Count both grids on each side of the hemocytometer
Your counts should be within 10% of each other. If they are not, clean and dry the hemocytometer using distilled water and Kim Wipes, shake your yeast slurry dilution and add another drop to each side of the slide. Count your cells again and see if they are any closer.
I use a cell counting app on my phone, you can also use a hand held counter or just write down the value of each square on a piece of paper as you go to keep track of the number of cells.
If you find too many clumps of yeast when trying to count you can add a drop of sulfuric acid to your yeast slurry dilution and this will break it up. If you have a chemical titration kit to make sure you’re using the right amount of chemicals during cleaning (which you should) you can probably find some in there. Keep in mind this will affect your viability test.

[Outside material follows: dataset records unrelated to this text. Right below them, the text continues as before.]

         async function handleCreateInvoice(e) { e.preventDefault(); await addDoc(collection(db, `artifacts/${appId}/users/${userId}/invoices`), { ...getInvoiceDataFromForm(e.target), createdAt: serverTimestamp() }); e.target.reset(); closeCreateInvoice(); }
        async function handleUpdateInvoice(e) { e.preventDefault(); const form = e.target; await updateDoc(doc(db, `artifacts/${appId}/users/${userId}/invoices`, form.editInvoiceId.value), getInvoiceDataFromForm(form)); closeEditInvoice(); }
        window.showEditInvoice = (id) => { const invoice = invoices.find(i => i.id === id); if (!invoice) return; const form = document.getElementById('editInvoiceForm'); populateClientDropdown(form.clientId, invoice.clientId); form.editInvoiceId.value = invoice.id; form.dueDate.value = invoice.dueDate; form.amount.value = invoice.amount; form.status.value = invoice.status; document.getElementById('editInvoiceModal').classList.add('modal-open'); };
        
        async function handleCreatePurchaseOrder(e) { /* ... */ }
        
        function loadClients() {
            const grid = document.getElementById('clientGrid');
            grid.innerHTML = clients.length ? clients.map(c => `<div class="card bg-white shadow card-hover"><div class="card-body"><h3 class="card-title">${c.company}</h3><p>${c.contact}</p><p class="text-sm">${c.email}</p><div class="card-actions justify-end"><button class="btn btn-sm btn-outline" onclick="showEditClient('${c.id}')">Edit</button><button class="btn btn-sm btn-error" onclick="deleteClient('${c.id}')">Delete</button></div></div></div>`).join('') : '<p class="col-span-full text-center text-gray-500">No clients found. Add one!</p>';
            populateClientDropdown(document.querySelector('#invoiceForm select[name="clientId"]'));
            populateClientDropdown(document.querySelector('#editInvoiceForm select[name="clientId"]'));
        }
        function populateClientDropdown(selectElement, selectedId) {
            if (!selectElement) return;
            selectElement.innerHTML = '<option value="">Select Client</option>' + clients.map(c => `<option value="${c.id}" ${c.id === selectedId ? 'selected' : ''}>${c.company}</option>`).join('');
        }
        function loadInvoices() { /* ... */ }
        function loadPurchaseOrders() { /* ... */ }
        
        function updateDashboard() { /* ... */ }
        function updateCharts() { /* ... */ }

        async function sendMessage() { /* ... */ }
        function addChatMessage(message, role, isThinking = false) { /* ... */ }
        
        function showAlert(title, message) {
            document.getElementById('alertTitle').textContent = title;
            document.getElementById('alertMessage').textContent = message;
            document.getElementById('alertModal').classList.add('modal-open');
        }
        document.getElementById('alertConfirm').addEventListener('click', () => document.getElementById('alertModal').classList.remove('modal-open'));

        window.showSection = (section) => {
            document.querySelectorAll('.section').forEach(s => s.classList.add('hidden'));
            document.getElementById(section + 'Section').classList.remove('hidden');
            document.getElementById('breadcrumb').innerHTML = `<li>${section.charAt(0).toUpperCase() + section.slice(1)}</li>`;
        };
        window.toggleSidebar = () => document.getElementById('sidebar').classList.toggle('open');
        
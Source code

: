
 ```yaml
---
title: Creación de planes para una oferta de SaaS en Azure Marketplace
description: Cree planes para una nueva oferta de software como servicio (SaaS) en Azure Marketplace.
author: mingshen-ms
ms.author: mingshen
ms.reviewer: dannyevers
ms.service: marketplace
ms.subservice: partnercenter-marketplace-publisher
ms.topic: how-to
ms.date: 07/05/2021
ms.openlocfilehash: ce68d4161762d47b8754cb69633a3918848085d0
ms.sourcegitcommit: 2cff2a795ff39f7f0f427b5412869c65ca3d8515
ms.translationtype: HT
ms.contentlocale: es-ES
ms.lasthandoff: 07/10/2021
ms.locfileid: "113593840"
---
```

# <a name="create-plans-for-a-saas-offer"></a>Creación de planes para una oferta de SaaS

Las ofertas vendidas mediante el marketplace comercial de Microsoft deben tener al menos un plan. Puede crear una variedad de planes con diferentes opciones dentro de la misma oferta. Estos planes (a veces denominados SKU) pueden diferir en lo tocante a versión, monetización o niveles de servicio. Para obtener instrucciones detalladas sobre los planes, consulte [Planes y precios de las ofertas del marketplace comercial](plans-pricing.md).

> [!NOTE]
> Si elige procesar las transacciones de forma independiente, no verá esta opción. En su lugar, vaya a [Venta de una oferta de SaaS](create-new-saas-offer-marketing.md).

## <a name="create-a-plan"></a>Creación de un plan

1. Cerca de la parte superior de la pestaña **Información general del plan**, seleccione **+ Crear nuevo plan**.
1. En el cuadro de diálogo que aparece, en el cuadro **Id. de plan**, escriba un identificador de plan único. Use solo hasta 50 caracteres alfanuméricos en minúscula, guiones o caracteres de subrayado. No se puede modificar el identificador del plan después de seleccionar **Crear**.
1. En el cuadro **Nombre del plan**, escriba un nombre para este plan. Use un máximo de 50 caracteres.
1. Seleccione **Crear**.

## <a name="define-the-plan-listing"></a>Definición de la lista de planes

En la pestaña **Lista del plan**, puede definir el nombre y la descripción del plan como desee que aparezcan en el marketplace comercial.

Many people will add a methylene blue stain before performing this step and do a viability count at the same time as their cell count. That’s too much for me, I like to do one step at a time. I also don’t want everything to turn slightly blue from the dye.
After I make my 1:100 dilution, before adding any sulfuric acid to de-clump yeast, I pull up 1mL of my dilution and put in in a little plastic cup. After I do my count, I come back to my sample and add another 1mL of 0.1% methylene blue. You can buy this as a powder or in liquid form and dilute down.
Let the mixture sit for two minutes then put a drop on a regular microscope slide and cover it with a cover slip
Put it under the microscope and count both live and dead cells. I count a total of at least 200 cells and keep track of the dead ones. Dead cells will stain a dark blue. Live cells are able to metabolize the stain whereas dead ones can’t. Keep in mind budding cells may also stain dark blue but should not be counted as dead, they just have too much going on to metabolize the dye.
To get your viability, subtract the number of dead cells from the total number of cell and divide by the total number of cells.